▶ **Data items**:
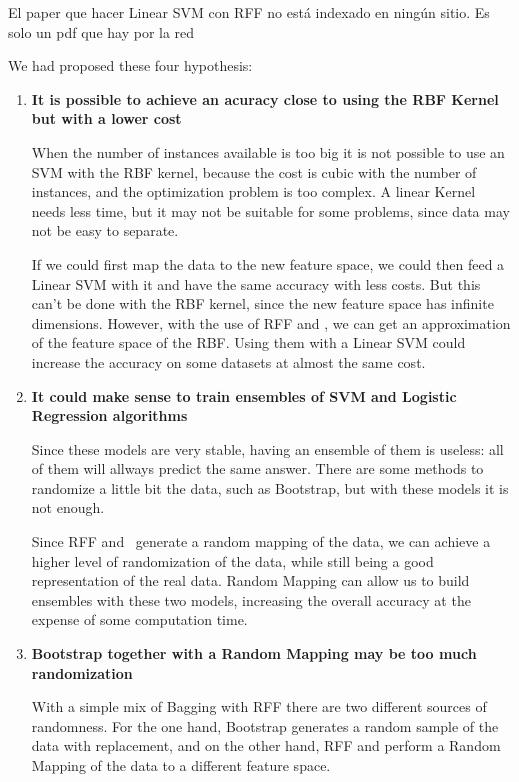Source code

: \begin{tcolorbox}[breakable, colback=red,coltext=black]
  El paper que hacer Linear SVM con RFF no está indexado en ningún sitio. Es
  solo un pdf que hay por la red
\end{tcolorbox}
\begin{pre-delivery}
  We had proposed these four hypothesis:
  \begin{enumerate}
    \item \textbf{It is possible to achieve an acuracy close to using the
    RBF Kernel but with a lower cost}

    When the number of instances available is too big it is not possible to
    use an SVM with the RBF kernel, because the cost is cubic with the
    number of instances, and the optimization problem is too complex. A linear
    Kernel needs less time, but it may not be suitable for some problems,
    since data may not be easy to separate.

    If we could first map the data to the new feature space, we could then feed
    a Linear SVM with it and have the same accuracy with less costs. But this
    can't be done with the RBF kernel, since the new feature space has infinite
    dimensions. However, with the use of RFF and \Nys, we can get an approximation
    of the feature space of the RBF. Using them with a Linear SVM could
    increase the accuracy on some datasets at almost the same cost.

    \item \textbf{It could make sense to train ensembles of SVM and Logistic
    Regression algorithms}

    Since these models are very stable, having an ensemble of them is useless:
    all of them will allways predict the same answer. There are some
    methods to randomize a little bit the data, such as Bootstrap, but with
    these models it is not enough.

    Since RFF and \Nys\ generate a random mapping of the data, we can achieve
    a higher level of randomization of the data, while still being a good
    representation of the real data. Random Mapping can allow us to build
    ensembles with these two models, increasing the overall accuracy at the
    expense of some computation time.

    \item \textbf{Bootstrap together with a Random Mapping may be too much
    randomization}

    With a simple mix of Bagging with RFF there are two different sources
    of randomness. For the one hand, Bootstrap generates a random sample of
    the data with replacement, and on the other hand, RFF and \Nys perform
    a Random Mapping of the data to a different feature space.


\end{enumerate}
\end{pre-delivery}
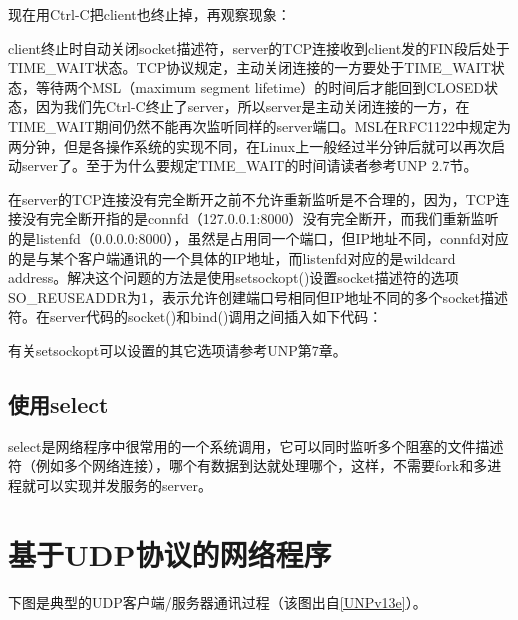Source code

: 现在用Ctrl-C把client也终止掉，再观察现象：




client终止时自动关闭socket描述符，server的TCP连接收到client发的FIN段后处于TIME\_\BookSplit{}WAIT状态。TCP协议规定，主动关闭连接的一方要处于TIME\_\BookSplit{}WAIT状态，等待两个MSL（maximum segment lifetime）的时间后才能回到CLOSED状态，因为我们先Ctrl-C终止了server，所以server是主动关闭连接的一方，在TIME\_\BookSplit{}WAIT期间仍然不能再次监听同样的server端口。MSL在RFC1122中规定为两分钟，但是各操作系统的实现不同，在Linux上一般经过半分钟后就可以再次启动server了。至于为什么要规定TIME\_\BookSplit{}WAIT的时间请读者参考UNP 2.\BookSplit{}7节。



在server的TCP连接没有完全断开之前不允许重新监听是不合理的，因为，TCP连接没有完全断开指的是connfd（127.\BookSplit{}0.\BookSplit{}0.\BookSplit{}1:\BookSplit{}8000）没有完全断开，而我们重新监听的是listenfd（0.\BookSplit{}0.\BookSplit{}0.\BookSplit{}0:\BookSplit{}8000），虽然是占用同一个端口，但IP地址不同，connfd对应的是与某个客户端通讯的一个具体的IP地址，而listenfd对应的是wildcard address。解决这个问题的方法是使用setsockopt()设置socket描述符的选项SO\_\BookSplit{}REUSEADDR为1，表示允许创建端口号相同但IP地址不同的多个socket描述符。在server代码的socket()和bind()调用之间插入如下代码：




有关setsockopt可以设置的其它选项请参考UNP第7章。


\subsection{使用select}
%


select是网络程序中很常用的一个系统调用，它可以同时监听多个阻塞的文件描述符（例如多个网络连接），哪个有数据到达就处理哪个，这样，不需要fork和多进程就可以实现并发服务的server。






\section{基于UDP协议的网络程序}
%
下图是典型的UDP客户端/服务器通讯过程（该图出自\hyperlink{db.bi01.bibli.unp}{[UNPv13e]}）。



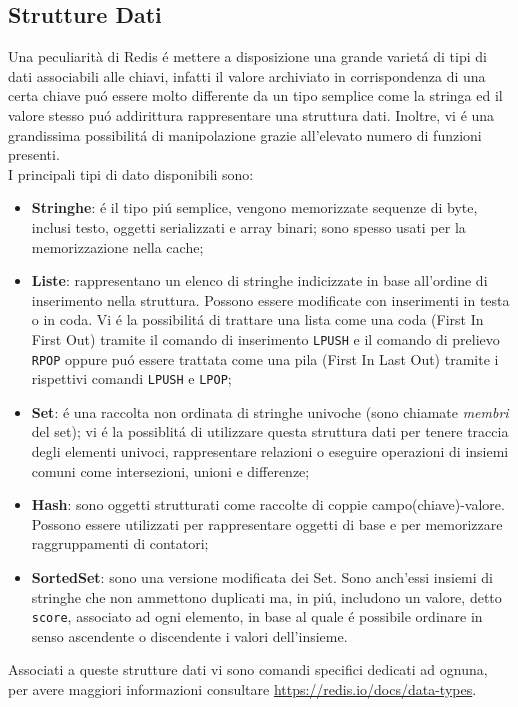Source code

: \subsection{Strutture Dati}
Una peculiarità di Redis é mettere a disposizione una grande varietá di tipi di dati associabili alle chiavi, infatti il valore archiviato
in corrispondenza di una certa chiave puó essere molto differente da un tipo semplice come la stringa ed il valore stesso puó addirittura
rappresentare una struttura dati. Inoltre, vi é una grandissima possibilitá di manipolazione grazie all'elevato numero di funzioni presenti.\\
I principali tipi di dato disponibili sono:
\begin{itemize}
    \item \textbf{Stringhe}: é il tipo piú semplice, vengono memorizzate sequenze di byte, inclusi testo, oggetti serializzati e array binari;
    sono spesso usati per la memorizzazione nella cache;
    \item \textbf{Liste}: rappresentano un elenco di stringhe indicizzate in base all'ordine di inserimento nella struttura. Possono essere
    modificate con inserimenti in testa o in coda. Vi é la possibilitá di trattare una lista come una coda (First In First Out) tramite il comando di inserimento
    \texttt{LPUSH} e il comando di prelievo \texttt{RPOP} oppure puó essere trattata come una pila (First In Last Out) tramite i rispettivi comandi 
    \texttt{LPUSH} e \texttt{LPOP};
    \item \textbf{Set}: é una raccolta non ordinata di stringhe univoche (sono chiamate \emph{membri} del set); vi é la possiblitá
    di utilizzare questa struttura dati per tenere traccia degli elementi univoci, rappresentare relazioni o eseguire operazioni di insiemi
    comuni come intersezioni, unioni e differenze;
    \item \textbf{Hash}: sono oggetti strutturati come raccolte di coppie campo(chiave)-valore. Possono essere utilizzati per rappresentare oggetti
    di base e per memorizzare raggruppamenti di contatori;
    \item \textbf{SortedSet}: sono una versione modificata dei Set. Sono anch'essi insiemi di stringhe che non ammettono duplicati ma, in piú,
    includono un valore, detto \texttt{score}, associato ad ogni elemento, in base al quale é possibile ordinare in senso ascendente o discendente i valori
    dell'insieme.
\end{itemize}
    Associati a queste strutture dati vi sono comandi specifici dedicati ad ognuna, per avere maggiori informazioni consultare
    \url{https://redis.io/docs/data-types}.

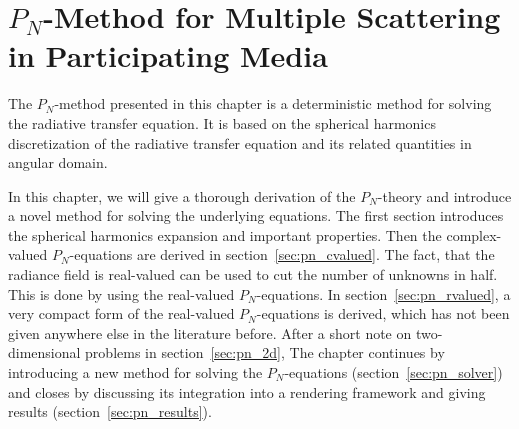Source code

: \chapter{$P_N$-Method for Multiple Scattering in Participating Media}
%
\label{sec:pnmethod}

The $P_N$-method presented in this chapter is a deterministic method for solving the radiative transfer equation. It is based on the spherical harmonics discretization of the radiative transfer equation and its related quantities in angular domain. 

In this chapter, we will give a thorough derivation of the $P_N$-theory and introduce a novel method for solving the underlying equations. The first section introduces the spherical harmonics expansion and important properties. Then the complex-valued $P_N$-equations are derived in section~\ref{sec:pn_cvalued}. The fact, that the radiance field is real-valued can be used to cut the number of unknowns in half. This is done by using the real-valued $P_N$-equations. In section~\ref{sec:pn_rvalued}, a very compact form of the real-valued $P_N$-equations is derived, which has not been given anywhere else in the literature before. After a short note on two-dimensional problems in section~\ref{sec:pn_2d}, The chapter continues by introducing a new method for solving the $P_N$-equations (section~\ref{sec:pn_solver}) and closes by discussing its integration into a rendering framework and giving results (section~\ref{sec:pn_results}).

* * *

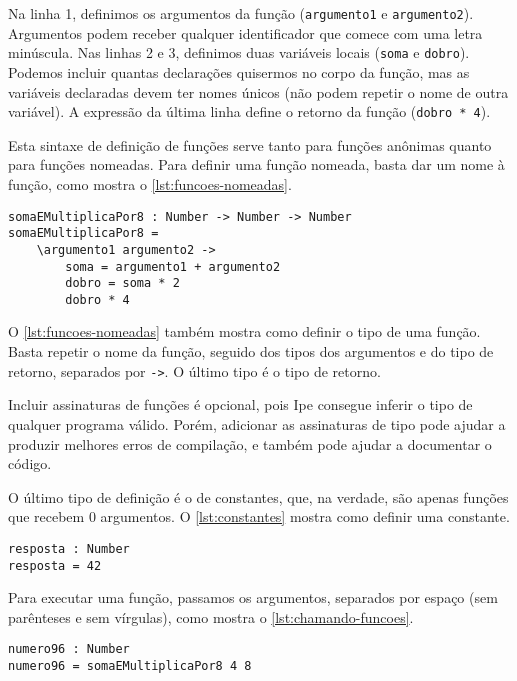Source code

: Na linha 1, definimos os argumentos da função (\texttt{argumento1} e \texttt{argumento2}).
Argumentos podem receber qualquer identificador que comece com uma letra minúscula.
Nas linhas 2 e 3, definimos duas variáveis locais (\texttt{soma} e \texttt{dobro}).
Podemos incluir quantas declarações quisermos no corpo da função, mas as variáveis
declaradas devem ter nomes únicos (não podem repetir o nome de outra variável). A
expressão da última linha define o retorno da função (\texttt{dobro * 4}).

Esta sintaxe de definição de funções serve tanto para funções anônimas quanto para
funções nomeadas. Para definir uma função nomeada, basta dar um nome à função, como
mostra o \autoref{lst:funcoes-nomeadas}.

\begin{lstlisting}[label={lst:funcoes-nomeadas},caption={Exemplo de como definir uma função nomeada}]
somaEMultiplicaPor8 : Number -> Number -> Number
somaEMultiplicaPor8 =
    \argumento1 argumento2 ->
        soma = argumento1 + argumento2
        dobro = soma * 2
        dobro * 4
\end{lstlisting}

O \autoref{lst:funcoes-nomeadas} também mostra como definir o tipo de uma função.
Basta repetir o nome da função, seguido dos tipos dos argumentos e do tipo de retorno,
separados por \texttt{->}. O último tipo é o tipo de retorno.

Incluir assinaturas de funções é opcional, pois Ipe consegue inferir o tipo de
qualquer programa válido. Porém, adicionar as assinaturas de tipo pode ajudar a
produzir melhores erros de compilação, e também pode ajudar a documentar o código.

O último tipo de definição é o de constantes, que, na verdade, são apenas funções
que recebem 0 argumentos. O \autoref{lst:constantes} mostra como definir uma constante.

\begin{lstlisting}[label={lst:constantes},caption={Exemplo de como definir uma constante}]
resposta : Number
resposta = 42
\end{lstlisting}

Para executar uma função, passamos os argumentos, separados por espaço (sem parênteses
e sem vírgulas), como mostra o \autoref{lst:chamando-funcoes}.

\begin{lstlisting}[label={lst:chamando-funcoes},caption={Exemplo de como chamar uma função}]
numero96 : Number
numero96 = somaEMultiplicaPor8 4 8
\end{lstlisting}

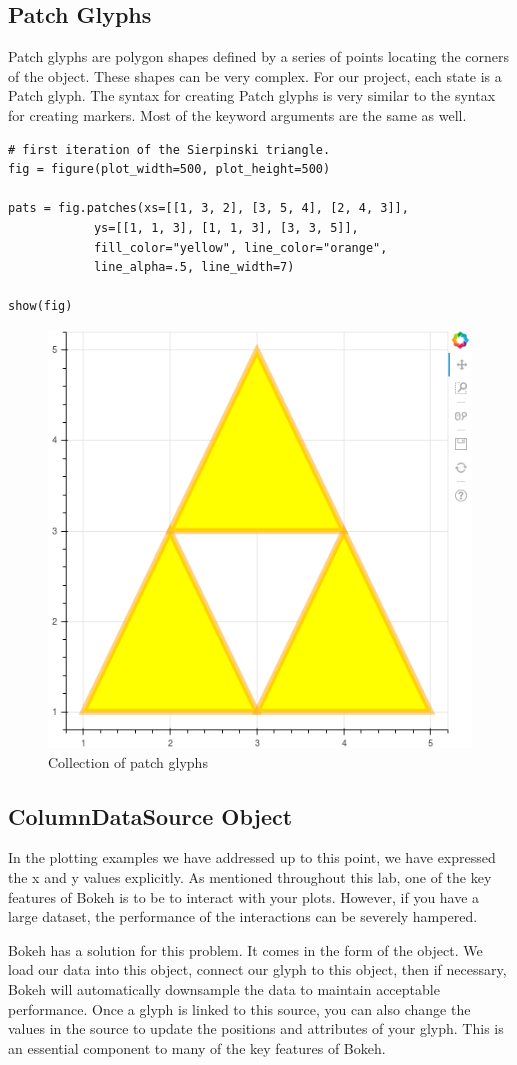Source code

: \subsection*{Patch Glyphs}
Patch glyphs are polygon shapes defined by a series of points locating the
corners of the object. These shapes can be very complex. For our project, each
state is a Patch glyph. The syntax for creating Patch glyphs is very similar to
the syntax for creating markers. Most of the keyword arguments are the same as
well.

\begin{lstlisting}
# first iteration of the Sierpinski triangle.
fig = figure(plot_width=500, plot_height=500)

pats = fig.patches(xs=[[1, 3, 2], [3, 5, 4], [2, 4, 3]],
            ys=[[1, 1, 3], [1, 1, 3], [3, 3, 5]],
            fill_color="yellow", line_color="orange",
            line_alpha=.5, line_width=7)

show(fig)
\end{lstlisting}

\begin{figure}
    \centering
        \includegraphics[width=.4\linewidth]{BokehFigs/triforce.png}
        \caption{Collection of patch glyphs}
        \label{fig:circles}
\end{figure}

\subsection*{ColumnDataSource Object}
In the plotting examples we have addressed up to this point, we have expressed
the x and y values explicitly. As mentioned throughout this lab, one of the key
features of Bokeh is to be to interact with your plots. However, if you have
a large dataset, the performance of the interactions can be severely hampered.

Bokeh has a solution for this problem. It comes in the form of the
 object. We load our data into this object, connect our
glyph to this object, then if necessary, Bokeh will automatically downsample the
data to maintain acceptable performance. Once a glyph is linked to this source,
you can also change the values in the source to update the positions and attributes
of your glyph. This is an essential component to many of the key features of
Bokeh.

▶ **WORK TO COMPLETE**: Your answer should be one number: how many lines of the records hold "mostra".

▶ **OUTPUT**: 4